I used to be rather terrified of heaven. I don’t like being bored or having nothing to do, and I figured heaven was one endless worship service where all you do is sing and play music while floating on clouds. I looked at the world around me—the work I enjoyed, the food I liked to eat, the people I loved being with—and I couldn’t see how (even though I’d be without sin and with Jesus) heaven was better than what was right in front me. I think many of us feel that way.

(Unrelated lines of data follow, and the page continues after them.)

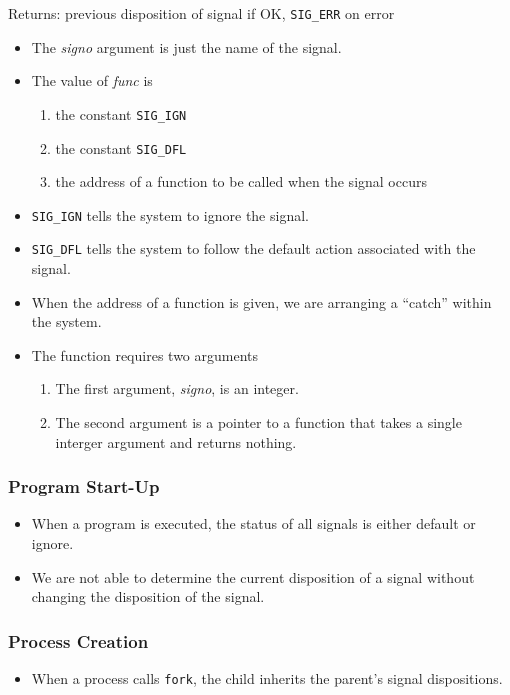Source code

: \documentclass[]{article} \usepackage[all]{xy}
\newcommand{\code}{\texttt}
\begin{document}
Returns: previous disposition of signal if OK, \code{SIG\_ERR} on error

\begin{itemize}
\item The \emph{signo} argument is just the name of the signal.
\item The value of \emph{func} is
\begin{enumerate}
\item the constant \code{SIG\_IGN}
\item the constant \code{SIG\_DFL}
\item the address of a function to be called when the signal occurs
\end{enumerate}
\item \code{SIG\_IGN} tells the system to ignore the signal.
\item \code{SIG\_DFL} tells the system to follow the default action associated
with the signal.
\item When the address of a function is given, we are arranging a ``catch''
within the system.
\item The function requires two arguments
\begin{enumerate}
\item The first argument, \emph{signo}, is an integer.
\item The second argument is a pointer to a function that takes a single
interger argument and returns nothing.
\end{enumerate}
\end{itemize}

\subsubsection*{Program Start-Up}
\begin{itemize}
\item When a program is executed, the status of all signals is either default or
ignore.
\item We are not able to determine the current disposition of a signal without
changing the disposition of the signal.
\end{itemize}

\subsubsection*{Process Creation}
\begin{itemize}
\item When a process calls \code{fork}, the child inherits the parent's signal
dispositions.
\end{itemize}
\end{document}
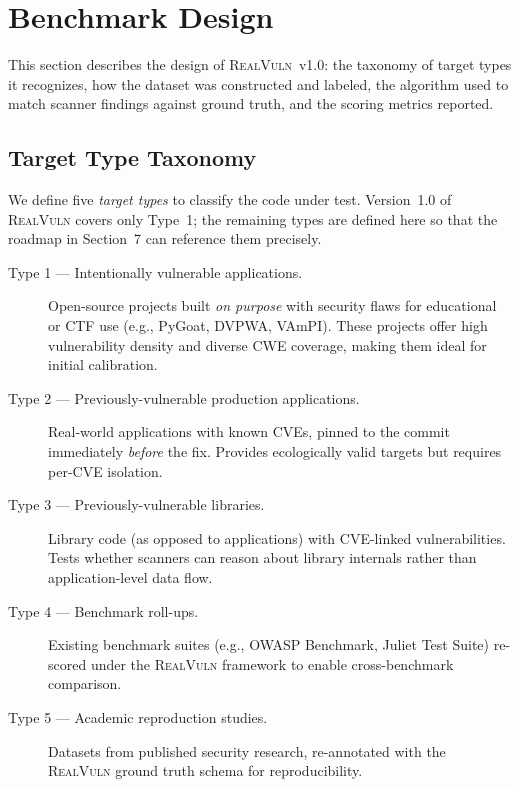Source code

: \section{Benchmark Design}
\label{sec:benchmark-design}

This section describes the design of \textsc{RealVuln}~v1.0: the taxonomy of target types it recognizes, how the dataset was constructed and labeled, the algorithm used to match scanner findings against ground truth, and the scoring metrics reported.

\subsection{Target Type Taxonomy}
\label{sec:target-types}

We define five \emph{target types} to classify the code under test.
Version~1.0 of \textsc{RealVuln} covers only Type~1; the remaining types are defined here so that the roadmap in Section~7 can reference them precisely.

\begin{description}
  \item[Type 1 --- Intentionally vulnerable applications.]
    Open-source projects built \emph{on purpose} with security flaws for educational or CTF use (e.g., PyGoat, DVPWA, VAmPI).
    These projects offer high vulnerability density and diverse CWE coverage, making them ideal for initial calibration.
  \item[Type 2 --- Previously-vulnerable production applications.]
    Real-world applications with known CVEs, pinned to the commit immediately \emph{before} the fix.
    Provides ecologically valid targets but requires per-CVE isolation.
  \item[Type 3 --- Previously-vulnerable libraries.]
    Library code (as opposed to applications) with CVE-linked vulnerabilities.
    Tests whether scanners can reason about library internals rather than application-level data flow.
  \item[Type 4 --- Benchmark roll-ups.]
    Existing benchmark suites (e.g., OWASP Benchmark, Juliet Test Suite) re-scored under the \textsc{RealVuln} framework to enable cross-benchmark comparison.
  \item[Type 5 --- Academic reproduction studies.]
    Datasets from published security research, re-annotated with the \textsc{RealVuln} ground truth schema for reproducibility.
\end{description}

We need a robust understanding of the new heavens and new earth. Yes, we’ll be free from sin (hallelujah!), but we’ll also be part of a new earth. Think about the garden of Eden for a moment. What was there? Food, people, animals, beauty, work, and leisure. The things we love most in this world—the good gifts God has given us, like our work—are just foretastes of the greater glory awaiting us when this cursed world passes away and a new one is born (Rev. 21:1).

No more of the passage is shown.